## [WHAT IS NEEDED]
Of the entries that follow, how many lines hold the word "Visual"? Reply with the number only.

Excerpts from a dataset:
>>>>
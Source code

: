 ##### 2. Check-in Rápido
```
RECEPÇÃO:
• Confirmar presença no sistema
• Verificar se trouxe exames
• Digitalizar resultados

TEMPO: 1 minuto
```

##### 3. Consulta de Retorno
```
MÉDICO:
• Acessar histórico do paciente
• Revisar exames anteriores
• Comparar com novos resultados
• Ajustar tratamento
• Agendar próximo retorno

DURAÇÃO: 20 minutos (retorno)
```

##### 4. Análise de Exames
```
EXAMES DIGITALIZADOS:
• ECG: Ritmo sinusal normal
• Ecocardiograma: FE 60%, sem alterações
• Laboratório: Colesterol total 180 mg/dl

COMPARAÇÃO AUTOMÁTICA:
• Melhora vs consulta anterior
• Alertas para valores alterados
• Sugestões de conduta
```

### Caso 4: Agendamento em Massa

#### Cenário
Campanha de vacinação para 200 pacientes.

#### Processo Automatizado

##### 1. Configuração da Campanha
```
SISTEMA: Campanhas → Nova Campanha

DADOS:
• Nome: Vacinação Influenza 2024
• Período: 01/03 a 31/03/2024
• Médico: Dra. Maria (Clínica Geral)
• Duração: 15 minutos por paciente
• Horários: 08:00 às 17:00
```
<<<<
>>>>
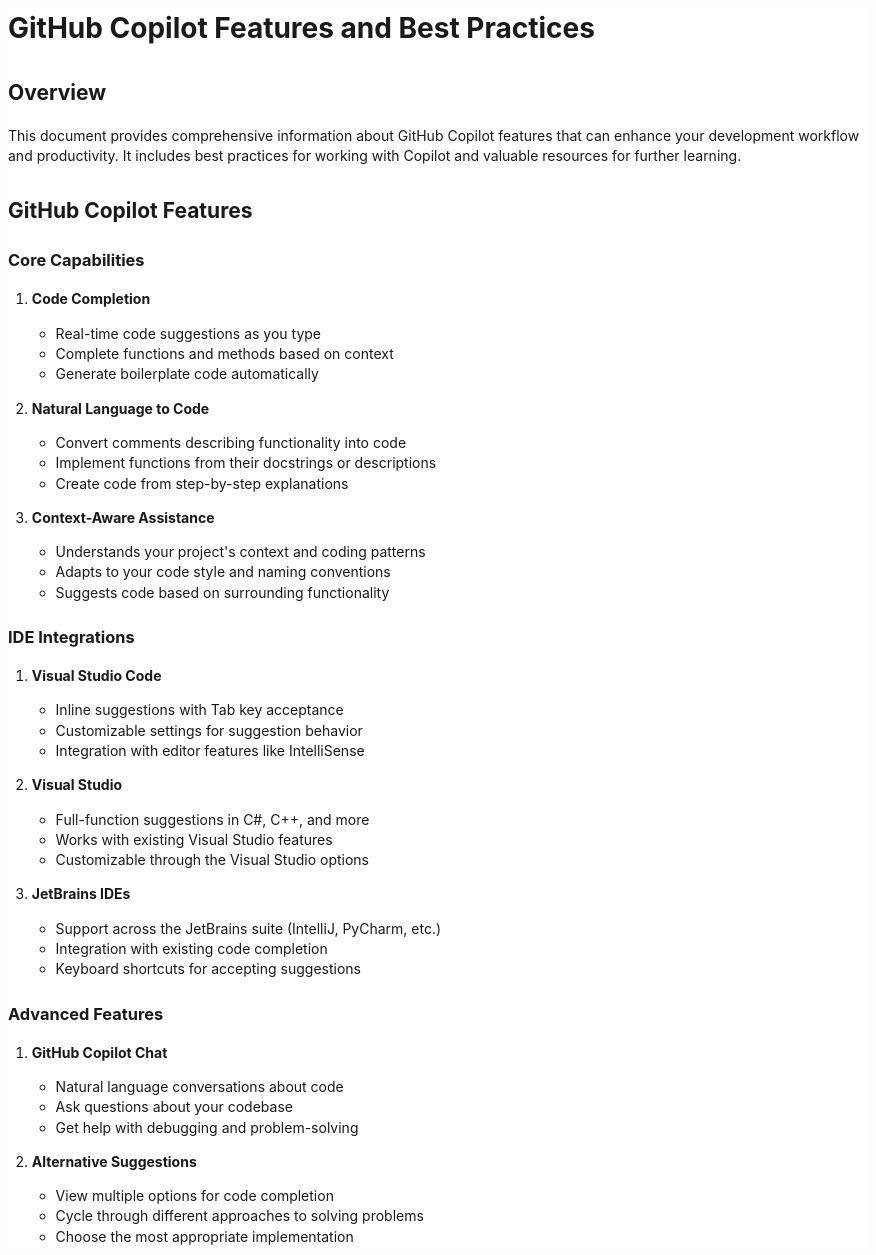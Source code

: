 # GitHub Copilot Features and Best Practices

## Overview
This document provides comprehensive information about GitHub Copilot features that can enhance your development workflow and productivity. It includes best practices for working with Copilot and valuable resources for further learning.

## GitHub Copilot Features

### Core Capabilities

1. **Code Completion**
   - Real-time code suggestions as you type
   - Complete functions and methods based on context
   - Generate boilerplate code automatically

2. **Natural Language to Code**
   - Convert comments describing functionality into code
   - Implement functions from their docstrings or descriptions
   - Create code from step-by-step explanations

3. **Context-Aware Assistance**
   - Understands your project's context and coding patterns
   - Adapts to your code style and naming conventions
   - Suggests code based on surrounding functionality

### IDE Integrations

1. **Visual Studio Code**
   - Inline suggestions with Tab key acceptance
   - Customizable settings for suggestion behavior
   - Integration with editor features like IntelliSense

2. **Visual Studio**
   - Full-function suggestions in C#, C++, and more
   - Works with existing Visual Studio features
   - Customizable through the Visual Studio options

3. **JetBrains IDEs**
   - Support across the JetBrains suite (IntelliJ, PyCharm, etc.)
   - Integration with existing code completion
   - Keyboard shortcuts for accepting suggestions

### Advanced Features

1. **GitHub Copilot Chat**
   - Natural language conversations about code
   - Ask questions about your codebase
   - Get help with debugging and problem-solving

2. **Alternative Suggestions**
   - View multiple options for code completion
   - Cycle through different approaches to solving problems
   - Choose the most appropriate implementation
<<<<
## [ANSWER FOR THE TASK]
4